- [Task goal]:
Retype every line of the data, keeping each word exactly.

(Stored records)
==============================
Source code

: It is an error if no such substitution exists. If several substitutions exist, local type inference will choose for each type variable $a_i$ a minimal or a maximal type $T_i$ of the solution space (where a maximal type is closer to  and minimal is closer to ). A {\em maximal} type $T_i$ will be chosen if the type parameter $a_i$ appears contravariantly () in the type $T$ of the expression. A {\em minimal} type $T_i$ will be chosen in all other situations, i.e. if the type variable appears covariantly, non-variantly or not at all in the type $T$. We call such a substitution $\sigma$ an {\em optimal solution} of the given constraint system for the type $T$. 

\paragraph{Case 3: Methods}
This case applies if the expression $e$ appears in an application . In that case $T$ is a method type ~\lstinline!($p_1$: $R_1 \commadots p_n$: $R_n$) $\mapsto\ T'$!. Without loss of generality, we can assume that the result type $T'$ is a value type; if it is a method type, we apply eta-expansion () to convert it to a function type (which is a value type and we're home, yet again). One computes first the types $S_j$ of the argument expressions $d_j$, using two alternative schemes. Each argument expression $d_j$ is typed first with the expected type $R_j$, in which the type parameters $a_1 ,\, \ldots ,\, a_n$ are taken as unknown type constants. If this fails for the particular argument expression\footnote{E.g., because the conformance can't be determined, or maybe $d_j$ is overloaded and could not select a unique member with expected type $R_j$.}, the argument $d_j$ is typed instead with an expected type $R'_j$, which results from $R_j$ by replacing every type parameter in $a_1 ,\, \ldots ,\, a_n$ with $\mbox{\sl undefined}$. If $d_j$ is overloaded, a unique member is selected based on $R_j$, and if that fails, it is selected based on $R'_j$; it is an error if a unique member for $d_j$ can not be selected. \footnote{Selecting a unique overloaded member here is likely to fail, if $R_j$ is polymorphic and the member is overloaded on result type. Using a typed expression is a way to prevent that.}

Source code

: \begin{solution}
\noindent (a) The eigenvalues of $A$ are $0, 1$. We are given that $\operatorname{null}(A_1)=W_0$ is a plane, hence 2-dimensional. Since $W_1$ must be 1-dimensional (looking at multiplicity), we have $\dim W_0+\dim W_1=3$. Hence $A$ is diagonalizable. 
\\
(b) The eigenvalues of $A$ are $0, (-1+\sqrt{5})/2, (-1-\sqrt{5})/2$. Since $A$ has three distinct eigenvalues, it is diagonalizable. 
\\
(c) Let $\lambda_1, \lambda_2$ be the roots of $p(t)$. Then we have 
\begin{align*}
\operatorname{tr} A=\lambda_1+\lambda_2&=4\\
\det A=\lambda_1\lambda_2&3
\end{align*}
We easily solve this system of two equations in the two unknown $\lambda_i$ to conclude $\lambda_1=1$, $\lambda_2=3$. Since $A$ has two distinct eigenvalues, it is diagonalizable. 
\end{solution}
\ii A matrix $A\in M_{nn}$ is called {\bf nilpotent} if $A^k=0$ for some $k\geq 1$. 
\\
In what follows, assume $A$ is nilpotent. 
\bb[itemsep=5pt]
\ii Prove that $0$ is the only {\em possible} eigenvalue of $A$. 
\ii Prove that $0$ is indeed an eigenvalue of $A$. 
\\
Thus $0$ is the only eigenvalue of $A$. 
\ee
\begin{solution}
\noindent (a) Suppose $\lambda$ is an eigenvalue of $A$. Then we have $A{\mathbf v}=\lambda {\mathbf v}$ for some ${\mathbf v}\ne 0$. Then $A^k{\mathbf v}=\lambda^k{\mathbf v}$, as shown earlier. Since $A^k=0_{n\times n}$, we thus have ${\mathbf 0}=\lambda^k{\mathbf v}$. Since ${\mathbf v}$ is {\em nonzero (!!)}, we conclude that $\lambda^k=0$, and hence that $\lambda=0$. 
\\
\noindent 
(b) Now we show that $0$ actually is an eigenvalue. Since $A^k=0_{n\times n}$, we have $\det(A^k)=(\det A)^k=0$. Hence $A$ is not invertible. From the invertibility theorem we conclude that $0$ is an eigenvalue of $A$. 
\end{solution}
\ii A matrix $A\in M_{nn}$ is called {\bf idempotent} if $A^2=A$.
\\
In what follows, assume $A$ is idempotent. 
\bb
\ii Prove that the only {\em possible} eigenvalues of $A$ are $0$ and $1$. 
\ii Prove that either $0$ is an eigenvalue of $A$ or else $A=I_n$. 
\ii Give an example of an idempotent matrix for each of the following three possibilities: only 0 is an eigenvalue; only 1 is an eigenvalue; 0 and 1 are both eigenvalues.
==============================
- [Your solution]:
Source code

: It is an error if no such substitution exists. If several substitutions exist, local type inference will choose for each type variable $a_i$ a minimal or a maximal type $T_i$ of the solution space (where a maximal type is closer to  and minimal is closer to ). A {\em maximal} type $T_i$ will be chosen if the type parameter $a_i$ appears contravariantly () in the type $T$ of the expression. A {\em minimal} type $T_i$ will be chosen in all other situations, i.e. if the type variable appears covariantly, non-variantly or not at all in the type $T$. We call such a substitution $\sigma$ an {\em optimal solution} of the given constraint system for the type $T$. 

\paragraph{Case 3: Methods}
This case applies if the expression $e$ appears in an application . In that case $T$ is a method type ~\lstinline!($p_1$: $R_1 \commadots p_n$: $R_n$) $\mapsto\ T'$!. Without loss of generality, we can assume that the result type $T'$ is a value type; if it is a method type, we apply eta-expansion () to convert it to a function type (which is a value type and we're home, yet again). One computes first the types $S_j$ of the argument expressions $d_j$, using two alternative schemes. Each argument expression $d_j$ is typed first with the expected type $R_j$, in which the type parameters $a_1 ,\, \ldots ,\, a_n$ are taken as unknown type constants. If this fails for the particular argument expression\footnote{E.g., because the conformance can't be determined, or maybe $d_j$ is overloaded and could not select a unique member with expected type $R_j$.}, the argument $d_j$ is typed instead with an expected type $R'_j$, which results from $R_j$ by replacing every type parameter in $a_1 ,\, \ldots ,\, a_n$ with $\mbox{\sl undefined}$. If $d_j$ is overloaded, a unique member is selected based on $R_j$, and if that fails, it is selected based on $R'_j$; it is an error if a unique member for $d_j$ can not be selected. \footnote{Selecting a unique overloaded member here is likely to fail, if $R_j$ is polymorphic and the member is overloaded on result type. Using a typed expression is a way to prevent that.}

Source code

: \begin{solution}
\noindent (a) The eigenvalues of $A$ are $0, 1$. We are given that $\operatorname{null}(A_1)=W_0$ is a plane, hence 2-dimensional. Since $W_1$ must be 1-dimensional (looking at multiplicity), we have $\dim W_0+\dim W_1=3$. Hence $A$ is diagonalizable. 
\\
(b) The eigenvalues of $A$ are $0, (-1+\sqrt{5})/2, (-1-\sqrt{5})/2$. Since $A$ has three distinct eigenvalues, it is diagonalizable. 
\\
(c) Let $\lambda_1, \lambda_2$ be the roots of $p(t)$. Then we have 
\begin{align*}
\operatorname{tr} A=\lambda_1+\lambda_2&=4\\
\det A=\lambda_1\lambda_2&3
\end{align*}
We easily solve this system of two equations in the two unknown $\lambda_i$ to conclude $\lambda_1=1$, $\lambda_2=3$. Since $A$ has two distinct eigenvalues, it is diagonalizable. 
\end{solution}
\ii A matrix $A\in M_{nn}$ is called {\bf nilpotent} if $A^k=0$ for some $k\geq 1$. 
\\
In what follows, assume $A$ is nilpotent. 
\bb[itemsep=5pt]
\ii Prove that $0$ is the only {\em possible} eigenvalue of $A$. 
\ii Prove that $0$ is indeed an eigenvalue of $A$. 
\\
Thus $0$ is the only eigenvalue of $A$. 
\ee
\begin{solution}
\noindent (a) Suppose $\lambda$ is an eigenvalue of $A$. Then we have $A{\mathbf v}=\lambda {\mathbf v}$ for some ${\mathbf v}\ne 0$. Then $A^k{\mathbf v}=\lambda^k{\mathbf v}$, as shown earlier. Since $A^k=0_{n\times n}$, we thus have ${\mathbf 0}=\lambda^k{\mathbf v}$. Since ${\mathbf v}$ is {\em nonzero (!!)}, we conclude that $\lambda^k=0$, and hence that $\lambda=0$. 
\\
\noindent 
(b) Now we show that $0$ actually is an eigenvalue. Since $A^k=0_{n\times n}$, we have $\det(A^k)=(\det A)^k=0$. Hence $A$ is not invertible. From the invertibility theorem we conclude that $0$ is an eigenvalue of $A$. 
\end{solution}
\ii A matrix $A\in M_{nn}$ is called {\bf idempotent} if $A^2=A$.
\\
In what follows, assume $A$ is idempotent. 
\bb
\ii Prove that the only {\em possible} eigenvalues of $A$ are $0$ and $1$. 
\ii Prove that either $0$ is an eigenvalue of $A$ or else $A=I_n$. 
\ii Give an example of an idempotent matrix for each of the following three possibilities: only 0 is an eigenvalue; only 1 is an eigenvalue; 0 and 1 are both eigenvalues.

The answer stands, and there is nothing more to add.